Huge cumulonimbus clouds form over Lake Sevan, viewed a distance across the grassy slopes of the Gegham Range over some horses and a volcanic cone. Afternoon cumulonimbus clouds gather over Lake Sevan, portending lightning and hail. Note the volcanic cone and horses in the foreground, making up a typical Gegham scene. As described in the weather section, summer in the Caucasus brings short, intense afternoon storms, often involving hail and lightning. You should be aware of the route ahead, and avoid tackling exposed sections when you can see a storm is imminent. Read advice on what to do if you do get caught out.

River crossings

The TCT involves some river crossings. These are usually straightforward, but they can become impassable after heavy rain. If it seems too difficult, wait a day or two, or find a different route. If you’re inexperienced, read advice on how to cross rivers.

Wild animals

Almost anywhere in the world, if you tell local people you are going into the backcountry, they will look worried and tell you that wolves and bears are going to kill you. However, in the Caucasus and many other regions, it is the wolves and bears which have been killed. Those which remain are scared of humans, and you will be very lucky if you see them.

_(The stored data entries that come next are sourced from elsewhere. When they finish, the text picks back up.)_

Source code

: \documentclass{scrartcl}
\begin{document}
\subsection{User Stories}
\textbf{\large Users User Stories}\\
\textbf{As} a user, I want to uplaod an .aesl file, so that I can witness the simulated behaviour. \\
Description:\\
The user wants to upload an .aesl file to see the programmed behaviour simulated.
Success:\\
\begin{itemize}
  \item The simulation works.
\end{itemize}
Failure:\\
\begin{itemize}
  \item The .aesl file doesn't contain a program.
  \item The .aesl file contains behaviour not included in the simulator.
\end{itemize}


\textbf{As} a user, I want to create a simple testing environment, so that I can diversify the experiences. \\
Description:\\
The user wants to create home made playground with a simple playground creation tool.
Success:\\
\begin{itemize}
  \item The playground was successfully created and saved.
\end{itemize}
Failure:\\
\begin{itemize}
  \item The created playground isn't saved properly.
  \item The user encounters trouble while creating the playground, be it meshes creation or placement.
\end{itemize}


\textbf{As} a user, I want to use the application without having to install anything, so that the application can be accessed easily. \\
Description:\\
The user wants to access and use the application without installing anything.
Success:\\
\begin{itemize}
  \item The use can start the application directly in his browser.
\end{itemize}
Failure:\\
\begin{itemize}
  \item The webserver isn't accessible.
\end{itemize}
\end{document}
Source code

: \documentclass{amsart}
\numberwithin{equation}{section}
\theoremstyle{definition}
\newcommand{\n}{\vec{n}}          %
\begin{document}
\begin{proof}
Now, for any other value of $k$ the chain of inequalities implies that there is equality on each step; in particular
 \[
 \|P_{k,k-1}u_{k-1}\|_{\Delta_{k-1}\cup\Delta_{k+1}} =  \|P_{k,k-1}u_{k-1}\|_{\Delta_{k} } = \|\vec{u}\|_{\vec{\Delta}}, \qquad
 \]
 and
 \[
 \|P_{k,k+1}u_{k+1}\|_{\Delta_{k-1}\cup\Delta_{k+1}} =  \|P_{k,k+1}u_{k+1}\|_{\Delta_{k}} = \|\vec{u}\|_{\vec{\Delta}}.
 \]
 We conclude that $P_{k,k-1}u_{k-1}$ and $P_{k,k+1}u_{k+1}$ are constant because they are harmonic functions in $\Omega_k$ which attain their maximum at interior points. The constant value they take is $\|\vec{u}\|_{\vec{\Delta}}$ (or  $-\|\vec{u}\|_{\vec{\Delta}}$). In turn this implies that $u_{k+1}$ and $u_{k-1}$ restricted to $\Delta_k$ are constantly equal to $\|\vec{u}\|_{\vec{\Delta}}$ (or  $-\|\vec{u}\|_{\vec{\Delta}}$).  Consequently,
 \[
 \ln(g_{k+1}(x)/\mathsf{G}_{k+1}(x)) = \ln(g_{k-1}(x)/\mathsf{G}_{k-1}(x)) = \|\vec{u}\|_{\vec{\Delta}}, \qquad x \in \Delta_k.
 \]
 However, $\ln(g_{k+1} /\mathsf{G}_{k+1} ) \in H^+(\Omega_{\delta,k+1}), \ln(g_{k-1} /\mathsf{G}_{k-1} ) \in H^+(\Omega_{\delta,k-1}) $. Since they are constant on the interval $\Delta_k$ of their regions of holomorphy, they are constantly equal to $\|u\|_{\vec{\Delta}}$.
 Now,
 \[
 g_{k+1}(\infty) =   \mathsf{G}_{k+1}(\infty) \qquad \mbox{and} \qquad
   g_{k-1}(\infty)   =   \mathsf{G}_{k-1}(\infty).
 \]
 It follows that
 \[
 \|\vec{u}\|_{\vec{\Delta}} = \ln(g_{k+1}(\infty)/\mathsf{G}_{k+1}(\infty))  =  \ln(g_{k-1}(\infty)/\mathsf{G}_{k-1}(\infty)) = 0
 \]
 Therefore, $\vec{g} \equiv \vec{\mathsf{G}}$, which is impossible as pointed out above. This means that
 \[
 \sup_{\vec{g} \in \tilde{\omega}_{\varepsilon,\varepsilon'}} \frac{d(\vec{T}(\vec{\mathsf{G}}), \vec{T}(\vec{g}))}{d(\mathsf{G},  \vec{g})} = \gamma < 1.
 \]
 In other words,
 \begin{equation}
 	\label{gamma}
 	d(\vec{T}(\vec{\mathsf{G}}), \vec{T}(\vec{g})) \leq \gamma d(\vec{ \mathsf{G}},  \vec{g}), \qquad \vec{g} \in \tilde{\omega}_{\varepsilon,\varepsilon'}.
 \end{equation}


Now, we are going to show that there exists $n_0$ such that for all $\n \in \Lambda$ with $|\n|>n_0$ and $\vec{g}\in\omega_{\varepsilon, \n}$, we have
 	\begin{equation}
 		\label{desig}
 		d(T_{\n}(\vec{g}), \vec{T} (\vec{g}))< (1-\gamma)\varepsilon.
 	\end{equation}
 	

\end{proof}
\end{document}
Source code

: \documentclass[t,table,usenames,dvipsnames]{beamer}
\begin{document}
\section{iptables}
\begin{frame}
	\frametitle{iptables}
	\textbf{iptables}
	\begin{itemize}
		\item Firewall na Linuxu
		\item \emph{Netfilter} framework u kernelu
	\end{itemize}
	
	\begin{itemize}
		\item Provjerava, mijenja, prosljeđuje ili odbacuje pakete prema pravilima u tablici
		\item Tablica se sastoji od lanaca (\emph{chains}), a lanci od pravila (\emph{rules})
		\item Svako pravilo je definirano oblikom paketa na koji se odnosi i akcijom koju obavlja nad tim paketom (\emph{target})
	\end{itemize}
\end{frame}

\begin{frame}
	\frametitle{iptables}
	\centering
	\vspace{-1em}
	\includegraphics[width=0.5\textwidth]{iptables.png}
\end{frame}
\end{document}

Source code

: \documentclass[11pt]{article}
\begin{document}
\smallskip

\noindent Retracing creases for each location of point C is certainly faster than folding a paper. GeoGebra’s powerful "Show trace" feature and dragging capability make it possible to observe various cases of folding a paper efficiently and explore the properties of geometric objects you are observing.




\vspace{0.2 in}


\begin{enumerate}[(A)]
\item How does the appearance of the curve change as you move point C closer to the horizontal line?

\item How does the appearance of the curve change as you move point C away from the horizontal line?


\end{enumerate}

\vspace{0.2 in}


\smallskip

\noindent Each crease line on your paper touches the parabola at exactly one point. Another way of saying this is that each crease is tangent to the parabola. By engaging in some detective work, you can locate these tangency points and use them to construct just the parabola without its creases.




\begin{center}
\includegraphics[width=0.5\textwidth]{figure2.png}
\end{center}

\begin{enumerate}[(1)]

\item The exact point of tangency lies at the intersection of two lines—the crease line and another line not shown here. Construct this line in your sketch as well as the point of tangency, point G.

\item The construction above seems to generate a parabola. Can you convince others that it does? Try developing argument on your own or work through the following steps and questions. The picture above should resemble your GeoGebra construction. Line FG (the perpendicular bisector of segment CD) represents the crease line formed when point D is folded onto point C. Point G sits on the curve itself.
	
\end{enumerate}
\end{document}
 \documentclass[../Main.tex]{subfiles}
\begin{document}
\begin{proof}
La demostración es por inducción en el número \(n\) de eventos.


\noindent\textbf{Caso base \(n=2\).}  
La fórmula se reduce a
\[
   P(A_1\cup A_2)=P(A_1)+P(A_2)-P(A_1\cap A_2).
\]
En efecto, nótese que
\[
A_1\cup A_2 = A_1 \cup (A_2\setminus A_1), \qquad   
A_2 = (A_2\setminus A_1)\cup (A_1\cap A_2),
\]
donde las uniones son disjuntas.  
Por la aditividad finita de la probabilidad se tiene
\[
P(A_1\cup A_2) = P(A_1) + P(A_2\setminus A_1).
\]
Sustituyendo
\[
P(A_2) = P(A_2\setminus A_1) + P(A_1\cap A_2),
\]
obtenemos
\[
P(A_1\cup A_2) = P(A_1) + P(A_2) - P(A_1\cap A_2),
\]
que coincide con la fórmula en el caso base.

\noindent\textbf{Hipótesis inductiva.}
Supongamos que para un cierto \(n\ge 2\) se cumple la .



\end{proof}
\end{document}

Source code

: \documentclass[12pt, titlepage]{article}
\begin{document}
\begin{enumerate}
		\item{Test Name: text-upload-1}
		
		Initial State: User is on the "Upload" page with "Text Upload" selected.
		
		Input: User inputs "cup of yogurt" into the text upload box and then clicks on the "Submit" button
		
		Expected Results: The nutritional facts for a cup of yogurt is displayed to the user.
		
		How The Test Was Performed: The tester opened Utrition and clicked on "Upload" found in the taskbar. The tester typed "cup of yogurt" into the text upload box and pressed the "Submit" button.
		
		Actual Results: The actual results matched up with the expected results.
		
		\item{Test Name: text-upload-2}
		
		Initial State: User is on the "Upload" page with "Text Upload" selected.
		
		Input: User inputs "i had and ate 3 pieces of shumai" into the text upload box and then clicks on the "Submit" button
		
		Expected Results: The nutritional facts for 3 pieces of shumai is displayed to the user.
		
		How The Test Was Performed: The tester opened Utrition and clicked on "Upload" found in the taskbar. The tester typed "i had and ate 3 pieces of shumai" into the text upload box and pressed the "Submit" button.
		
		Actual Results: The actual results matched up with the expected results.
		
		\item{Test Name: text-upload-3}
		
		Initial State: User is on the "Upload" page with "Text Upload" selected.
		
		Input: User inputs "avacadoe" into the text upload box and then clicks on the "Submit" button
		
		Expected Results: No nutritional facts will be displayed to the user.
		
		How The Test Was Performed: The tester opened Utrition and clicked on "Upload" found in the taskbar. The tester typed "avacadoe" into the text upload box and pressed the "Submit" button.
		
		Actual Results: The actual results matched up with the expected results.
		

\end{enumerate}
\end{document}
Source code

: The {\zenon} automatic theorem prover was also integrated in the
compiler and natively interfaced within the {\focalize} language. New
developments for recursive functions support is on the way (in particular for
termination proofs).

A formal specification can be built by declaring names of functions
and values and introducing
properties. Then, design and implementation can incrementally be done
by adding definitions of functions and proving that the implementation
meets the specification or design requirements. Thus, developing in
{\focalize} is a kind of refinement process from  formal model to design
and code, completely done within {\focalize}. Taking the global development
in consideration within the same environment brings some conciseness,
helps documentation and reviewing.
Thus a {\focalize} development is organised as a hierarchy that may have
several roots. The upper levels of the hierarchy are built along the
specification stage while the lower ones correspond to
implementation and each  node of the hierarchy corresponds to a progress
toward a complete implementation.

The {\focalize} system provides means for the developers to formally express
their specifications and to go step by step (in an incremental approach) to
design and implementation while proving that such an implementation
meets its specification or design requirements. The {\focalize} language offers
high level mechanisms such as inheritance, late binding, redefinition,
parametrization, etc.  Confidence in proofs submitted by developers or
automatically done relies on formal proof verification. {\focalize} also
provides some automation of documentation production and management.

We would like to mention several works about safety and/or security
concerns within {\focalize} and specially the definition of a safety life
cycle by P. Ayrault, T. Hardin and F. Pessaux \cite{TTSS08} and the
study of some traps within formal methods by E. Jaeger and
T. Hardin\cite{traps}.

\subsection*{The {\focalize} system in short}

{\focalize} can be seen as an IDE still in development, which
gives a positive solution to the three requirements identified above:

A photograph of a large yellow and black snake slithering towards the camera along a path, with its head slightly raised. A viper I saw on a sunny day in southern Vayots Dzor province, Armenia. However, there is one type of animal to watch out for: snakes. Watch where you’re stepping, especially in warm weather.

Phone signal

I bought a local SIM card in Armenia (Viva-MTS) and Georgia (Magti). I haven’t tried using an eSIM yet, but this looks to be a convenient option for both providers. Phone and data coverage was cheap, fast, and ubiquitous: I was able to contact home almost every day along the TCT. For peace of mind, I also had a satellite rescue beacon, which also functioned as a lightweight low-battery GPS recorder (see the gear section). In some countries, it is still legal to “lock” phones to a specific provider, so you should make sure your phone is unlocked.

Languages

The Caucasus is one of the most linguistically diverse regions on Earth; it is sometimes called “Mountain of Tongues”. Learning some of these languages will enrich your hiking experience. The most useful will be Georgian and Armenian, in their respective countries. I recommend learning at least some basic phrases (although I also met hikers who were able to get by without even knowing the word for “Hello”). A good reference for these are the Wikivoyage phrasebooks (Georgian and [Eastern] Armenian). English is not particularly useful along the TCT, but younger people in less rural areas might speak it. I learnt basic Russian, which was helpful for most people over the age of 30 in both countries, especially so in Armenia. My favourite way to learn languages remotely is through video lessons on Preply, reinforced with the free flashcard software Anki. This is how I learnt Spanish—not perfectly, but well enough to make a Spanish version of this website!

If you really love languages, you could try to learn some of the minority languages. Along the TCT, I heard Yazidi Kurdish, Azerbaijani, Svan, and Abkhaz, and there are many more extant in the region.

Other useful sites

Here are a few sites I found helpful for travel in the Caucasus:

Wander-Lush
Detailed practical information and travel inspiration focused on Georgia, with regular updates.
HIKEArmenia
Comprehensive information about Armenia’s hiking trails.
Caravanistan
A site more focused on Central Asia, but with good information about border crossings.
Wikivoyage
The Wikipedia of travel, usually full of helpful information. (Don’t use Wikitravel, which is another version of the same site, with adverts and fewer articles.)

Final tips

My last tip is: don’t be in a rush. One of the joys of hiking in the Caucasus is random hospitality. So, when planning daily distances, leave extra time for these encounters.